Data records:
|---|

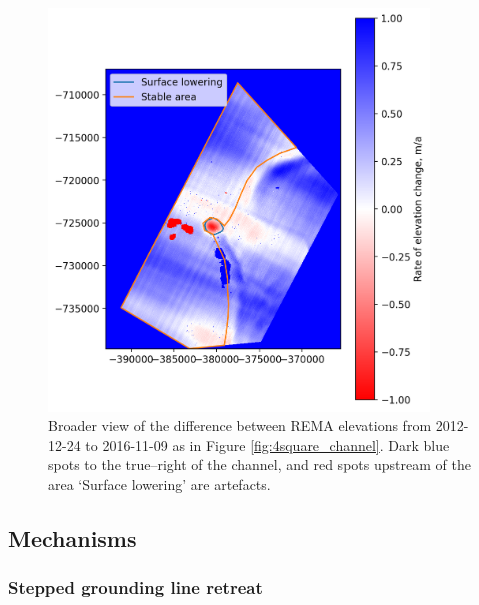 \begin{figure}[!ht]
\centering
\includegraphics[width=0.9\textwidth]{chapters/2/REMA_broad.png}
\caption[Broad REMA difference]{Broader view of the difference between REMA elevations from 2012-12-24 to 2016-11-09 \citep{noh2015automated,howat2019reference} as in Figure \ref{fig:4square_channel}. Dark blue spots to the true--right of the channel, and red spots upstream of the area `Surface lowering' are artefacts.}
\label{fig:REMA_broad}
\end{figure}

\subsection{Mechanisms} \label{sec:shape}
\subsubsection{Stepped grounding line retreat} \label{sec:retreat}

|---|

To do:
Restate the whole listing exactly as written, minus the pictures.

Final answer:
 \begin{figure}[!ht]
\centering
\includegraphics[width=0.9\textwidth]{chapters/2/REMA_broad.png}
\caption[Broad REMA difference]{Broader view of the difference between REMA elevations from 2012-12-24 to 2016-11-09 \citep{noh2015automated,howat2019reference} as in Figure \ref{fig:4square_channel}. Dark blue spots to the true--right of the channel, and red spots upstream of the area `Surface lowering' are artefacts.}
\label{fig:REMA_broad}
\end{figure}

\subsection{Mechanisms} \label{sec:shape}
\subsubsection{Stepped grounding line retreat} \label{sec:retreat}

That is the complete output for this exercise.